(Plain-text document sources)
--

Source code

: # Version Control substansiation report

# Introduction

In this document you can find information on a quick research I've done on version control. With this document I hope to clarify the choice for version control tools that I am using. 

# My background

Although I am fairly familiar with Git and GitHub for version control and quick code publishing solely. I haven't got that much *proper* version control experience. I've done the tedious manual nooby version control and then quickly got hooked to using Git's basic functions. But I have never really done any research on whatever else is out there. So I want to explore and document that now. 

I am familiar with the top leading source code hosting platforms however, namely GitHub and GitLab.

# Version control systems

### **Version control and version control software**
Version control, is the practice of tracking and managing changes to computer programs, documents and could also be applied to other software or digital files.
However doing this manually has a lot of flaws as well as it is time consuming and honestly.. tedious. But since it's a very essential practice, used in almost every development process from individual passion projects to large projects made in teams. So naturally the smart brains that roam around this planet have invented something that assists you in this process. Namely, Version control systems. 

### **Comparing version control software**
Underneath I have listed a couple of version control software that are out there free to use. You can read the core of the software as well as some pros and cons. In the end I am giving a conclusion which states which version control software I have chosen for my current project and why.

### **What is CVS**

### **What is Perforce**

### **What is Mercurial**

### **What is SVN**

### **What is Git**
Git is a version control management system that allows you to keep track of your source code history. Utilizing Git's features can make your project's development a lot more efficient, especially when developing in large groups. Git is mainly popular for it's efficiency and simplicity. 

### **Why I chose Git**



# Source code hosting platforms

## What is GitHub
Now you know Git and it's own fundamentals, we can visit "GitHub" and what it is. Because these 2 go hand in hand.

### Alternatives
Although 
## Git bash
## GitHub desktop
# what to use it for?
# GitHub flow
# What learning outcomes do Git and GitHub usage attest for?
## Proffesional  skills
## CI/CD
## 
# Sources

--

Problem details:
Write out the entries verbatim, all of them.

Answer for the task:
Source code

: # Version Control substansiation report

# Introduction

In this document you can find information on a quick research I've done on version control. With this document I hope to clarify the choice for version control tools that I am using. 

# My background

Although I am fairly familiar with Git and GitHub for version control and quick code publishing solely. I haven't got that much *proper* version control experience. I've done the tedious manual nooby version control and then quickly got hooked to using Git's basic functions. But I have never really done any research on whatever else is out there. So I want to explore and document that now. 

I am familiar with the top leading source code hosting platforms however, namely GitHub and GitLab.

# Version control systems

### **Version control and version control software**
Version control, is the practice of tracking and managing changes to computer programs, documents and could also be applied to other software or digital files.
However doing this manually has a lot of flaws as well as it is time consuming and honestly.. tedious. But since it's a very essential practice, used in almost every development process from individual passion projects to large projects made in teams. So naturally the smart brains that roam around this planet have invented something that assists you in this process. Namely, Version control systems. 

### **Comparing version control software**
Underneath I have listed a couple of version control software that are out there free to use. You can read the core of the software as well as some pros and cons. In the end I am giving a conclusion which states which version control software I have chosen for my current project and why.

### **What is CVS**

### **What is Perforce**

### **What is Mercurial**

### **What is SVN**

### **What is Git**
Git is a version control management system that allows you to keep track of your source code history. Utilizing Git's features can make your project's development a lot more efficient, especially when developing in large groups. Git is mainly popular for it's efficiency and simplicity. 

### **Why I chose Git**



# Source code hosting platforms

## What is GitHub
Now you know Git and it's own fundamentals, we can visit "GitHub" and what it is. Because these 2 go hand in hand.

### Alternatives
Although 
## Git bash
## GitHub desktop
# what to use it for?
# GitHub flow
# What learning outcomes do Git and GitHub usage attest for?
## Proffesional  skills
## CI/CD
## 
# Sources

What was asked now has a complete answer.